Gene Therapy for Older SMA Patients: A New Frontier

The recent positive CHMP opinion for Itvisma (onasemnogene abeparvovec) in older spinal muscular atrophy (SMA) patients marks a significant step forward, extending the promise of gene therapy beyond the infant population. This recommendation, if it leads to full marketing authorization, would introduce the first and only gene replacement therapy for children two years and older, teens, and adults with 5q SMA in the European Union. The registrational Phase III STEER study, alongside growing real-world evidence, indicates that Itvisma can deliver clinically meaningful improvements in motor function for this broader patient group, offering a single-dose alternative to chronically administered treatments.
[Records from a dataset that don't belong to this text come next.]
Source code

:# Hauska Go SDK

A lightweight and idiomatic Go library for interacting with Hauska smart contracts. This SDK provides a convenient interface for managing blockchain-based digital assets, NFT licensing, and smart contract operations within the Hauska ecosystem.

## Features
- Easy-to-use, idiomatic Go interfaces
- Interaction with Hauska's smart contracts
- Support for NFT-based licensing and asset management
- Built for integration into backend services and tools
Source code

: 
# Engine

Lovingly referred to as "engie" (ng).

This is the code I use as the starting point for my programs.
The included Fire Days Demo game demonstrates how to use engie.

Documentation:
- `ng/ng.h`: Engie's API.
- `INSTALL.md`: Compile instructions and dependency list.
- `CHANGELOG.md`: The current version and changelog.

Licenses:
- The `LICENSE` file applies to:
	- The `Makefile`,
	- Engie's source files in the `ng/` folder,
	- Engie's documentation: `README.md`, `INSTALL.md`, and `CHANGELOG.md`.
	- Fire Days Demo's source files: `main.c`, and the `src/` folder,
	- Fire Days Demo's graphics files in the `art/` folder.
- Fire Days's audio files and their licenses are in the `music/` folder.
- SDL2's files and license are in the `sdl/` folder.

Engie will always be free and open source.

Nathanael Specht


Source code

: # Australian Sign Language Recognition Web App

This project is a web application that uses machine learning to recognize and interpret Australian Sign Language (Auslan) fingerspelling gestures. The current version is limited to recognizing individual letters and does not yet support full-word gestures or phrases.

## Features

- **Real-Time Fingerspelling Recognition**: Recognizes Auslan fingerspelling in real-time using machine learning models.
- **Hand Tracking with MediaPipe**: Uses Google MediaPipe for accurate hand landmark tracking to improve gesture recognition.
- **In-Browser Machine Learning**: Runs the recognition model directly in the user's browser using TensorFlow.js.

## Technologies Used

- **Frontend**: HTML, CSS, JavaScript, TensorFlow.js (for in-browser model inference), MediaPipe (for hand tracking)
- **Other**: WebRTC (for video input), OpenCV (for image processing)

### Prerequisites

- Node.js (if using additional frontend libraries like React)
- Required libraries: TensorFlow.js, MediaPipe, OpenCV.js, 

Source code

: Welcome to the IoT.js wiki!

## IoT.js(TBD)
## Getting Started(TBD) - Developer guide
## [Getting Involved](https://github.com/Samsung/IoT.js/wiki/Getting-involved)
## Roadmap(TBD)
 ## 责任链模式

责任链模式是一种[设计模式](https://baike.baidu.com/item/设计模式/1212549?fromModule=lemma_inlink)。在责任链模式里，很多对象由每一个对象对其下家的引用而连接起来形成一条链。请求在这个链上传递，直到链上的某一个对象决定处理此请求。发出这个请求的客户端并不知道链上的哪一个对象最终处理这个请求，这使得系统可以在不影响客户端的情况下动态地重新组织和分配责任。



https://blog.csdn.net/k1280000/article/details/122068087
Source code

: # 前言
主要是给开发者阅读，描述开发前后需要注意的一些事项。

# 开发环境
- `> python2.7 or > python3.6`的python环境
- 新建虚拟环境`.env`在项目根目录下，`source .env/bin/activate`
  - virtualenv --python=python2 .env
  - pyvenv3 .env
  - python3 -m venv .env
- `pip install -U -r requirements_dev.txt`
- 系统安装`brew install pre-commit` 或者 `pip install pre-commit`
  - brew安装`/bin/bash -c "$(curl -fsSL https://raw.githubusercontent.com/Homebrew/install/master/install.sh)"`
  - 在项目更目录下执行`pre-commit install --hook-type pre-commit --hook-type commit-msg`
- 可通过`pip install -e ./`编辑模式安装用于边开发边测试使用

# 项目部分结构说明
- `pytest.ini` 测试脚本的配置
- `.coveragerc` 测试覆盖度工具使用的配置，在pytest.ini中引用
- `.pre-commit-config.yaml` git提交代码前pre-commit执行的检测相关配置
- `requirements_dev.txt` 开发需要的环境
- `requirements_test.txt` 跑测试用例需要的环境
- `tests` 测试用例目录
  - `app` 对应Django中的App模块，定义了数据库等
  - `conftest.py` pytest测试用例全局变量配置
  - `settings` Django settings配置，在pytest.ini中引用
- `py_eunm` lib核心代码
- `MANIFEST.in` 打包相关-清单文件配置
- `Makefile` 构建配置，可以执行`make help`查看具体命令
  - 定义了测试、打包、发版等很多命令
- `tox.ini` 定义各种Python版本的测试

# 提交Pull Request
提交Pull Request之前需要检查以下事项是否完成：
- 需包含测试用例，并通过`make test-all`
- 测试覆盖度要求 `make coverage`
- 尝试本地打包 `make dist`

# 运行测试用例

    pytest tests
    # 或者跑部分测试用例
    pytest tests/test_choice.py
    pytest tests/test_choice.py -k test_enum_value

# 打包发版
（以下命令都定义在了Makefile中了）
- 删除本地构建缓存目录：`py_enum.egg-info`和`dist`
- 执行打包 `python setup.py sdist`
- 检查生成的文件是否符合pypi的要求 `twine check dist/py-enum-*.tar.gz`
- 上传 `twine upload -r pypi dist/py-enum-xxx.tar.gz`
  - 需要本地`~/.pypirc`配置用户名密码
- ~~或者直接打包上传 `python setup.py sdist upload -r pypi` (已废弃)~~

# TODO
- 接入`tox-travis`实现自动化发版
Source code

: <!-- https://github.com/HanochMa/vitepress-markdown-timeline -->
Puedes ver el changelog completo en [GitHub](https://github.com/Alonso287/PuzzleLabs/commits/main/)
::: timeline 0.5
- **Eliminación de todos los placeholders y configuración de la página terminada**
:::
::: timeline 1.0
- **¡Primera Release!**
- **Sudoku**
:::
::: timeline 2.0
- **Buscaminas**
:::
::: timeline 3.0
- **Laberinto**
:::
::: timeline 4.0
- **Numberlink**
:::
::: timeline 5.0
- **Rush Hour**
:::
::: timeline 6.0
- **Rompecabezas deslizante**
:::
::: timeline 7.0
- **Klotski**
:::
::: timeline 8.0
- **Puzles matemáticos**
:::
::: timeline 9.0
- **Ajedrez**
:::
However, this expansion into an older, more diverse patient population also brings important considerations. Studies suggest that while efficacy is observed, the magnitude or speed of motor function improvement may differ compared to treatment in infants. Furthermore, the safety profile in older and heavier patients warrants careful attention. Evidence indicates a higher incidence, severity, and prolonged duration of adverse events, particularly hepatotoxicity and thrombocytopenia, in these groups. This often necessitates more intensive and extended corticosteroid regimens, highlighting the need for robust monitoring protocols and potentially more tailored management strategies.

From a strategic standpoint, this move significantly broadens Itvisma's market potential, positioning Novartis to compete more directly with existing chronic therapies across a wider age range. Yet, the high acquisition cost of gene therapies remains a critical hurdle. Prior analyses have questioned the cost-effectiveness of onasemnogene abeparvovec in some healthcare systems, and these challenges will likely intensify as the indication expands to a larger, potentially more heterogeneous patient cohort. Demonstrating long-term durability and sustained clinical benefit will be crucial for securing favorable reimbursement and ensuring equitable access. The evolving landscape of SMA treatment, including the potential for sequential or combination therapies, as suggested by studies evaluating nusinersen after onasemnogene abeparvovec, underscores the dynamic nature of patient care and the ongoing need for comprehensive real-world data to guide optimal treatment pathways.